In the brief and upon the oral argument it was contended by counsel for defendants that the procedure actually employed at the meeting by way of preparation of budget, •calling the same to the attention of the voters, etc., was sufficient to bring the transactions at the meeting within the requirements of sec. 50, chap. 169, 1923 Session Laws. In the record there is nothing whatever to sustain this contention. The complaint alleges a total disregard of the provisions of this section, and the demurrer admits such allegations. Upon this record this controversy must be determined here. If at the meeting such things transpired as to bring the proceedings within the provisions of this section the same will have to be determined on a hearing in which proper pleadings asserting such matters will be brought to the attention of the court.

The next question to be determined is: Is this a proper case for the intervention of equity? In this case of Bramwell v. Guheen, 3 Ida, 347, 29 Pac. 110, the syllabus by the court is as follows:

*589“Where the statute provides for the levying of a special tax by a school district, and prescribes the manner in which such levy must be made, a literal compliance with the requirements of the statute is necessary to the validity of the tax.
“Injunction will lie to restrain the collection of an illegal tax, where it creates a cloud upon title to real estate.”

In the case of Ashley v. Richard, 32 Ida. 551, 185 Pac. 1076, cited by counsel for both appellant and respondents, at page 560 it is said:

“As our statutes now stand, unless this action can be maintained the appellant and other taxpayers of the school district are without remedy, for no other remedy is available. It would be possible for interested persons, by fraudulent and corrupt conspiracy, in effect to nullify a provision of the constitution, and to procure the issuance of illegal school district bonds in direct violation thereof.”

With like force and effect it can be said that if such action cannot be maintained it will be possible for interested persons to nullify a provision of the statutory law and procure the levy of an illegal tax.

On the following page the court quotes with approval the language of Mr. Justice Field in the ease of Crampton v. Zabriskie, 101 U. S. 601, 25 L. ed. 1070, as follows:

“Of the right of resident taxpayers to invoke the interposition of a court of equity to prevent an illegal disposition of the moneys of the county or the illegal creation of a debt which they in common with other property holders of the county may otherwise be compelled to pay, there is at this day no serious question. The right has been recognized by the state courts in numerous cases; and from the nature of the powers exercised by municipal corporations, the great danger of their abuse and the necessity for prompt action to prevent irremediable injuries, it would seem eminently proper for courts of equity to interfere upon the application of the taxpayers of a county to prevent the consummation of a wrong, when the officers of those corporations assume, in *590excess of their powers, to create burdens upon property holders. ’ ’

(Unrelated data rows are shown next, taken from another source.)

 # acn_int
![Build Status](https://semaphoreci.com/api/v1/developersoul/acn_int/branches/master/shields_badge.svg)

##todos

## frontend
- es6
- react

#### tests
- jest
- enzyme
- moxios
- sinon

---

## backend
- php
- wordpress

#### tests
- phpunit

It will be noted that the case of Ashley v. Richard, in which the above quotation appears, was one brought to enjoin the defendants from issuing bonds of a school district, which bonds it was claimed were about to be issued in violation of law.

McCarthy, C. J., and Dunn and Wm. E. Lee, JJ., concur. PER CURIAM.

— The foregoing is hereby approved as the opinion of the court, and the judgment of the trial court is reversed with directions to overrule the demurrer. Costs are awarded to appellants.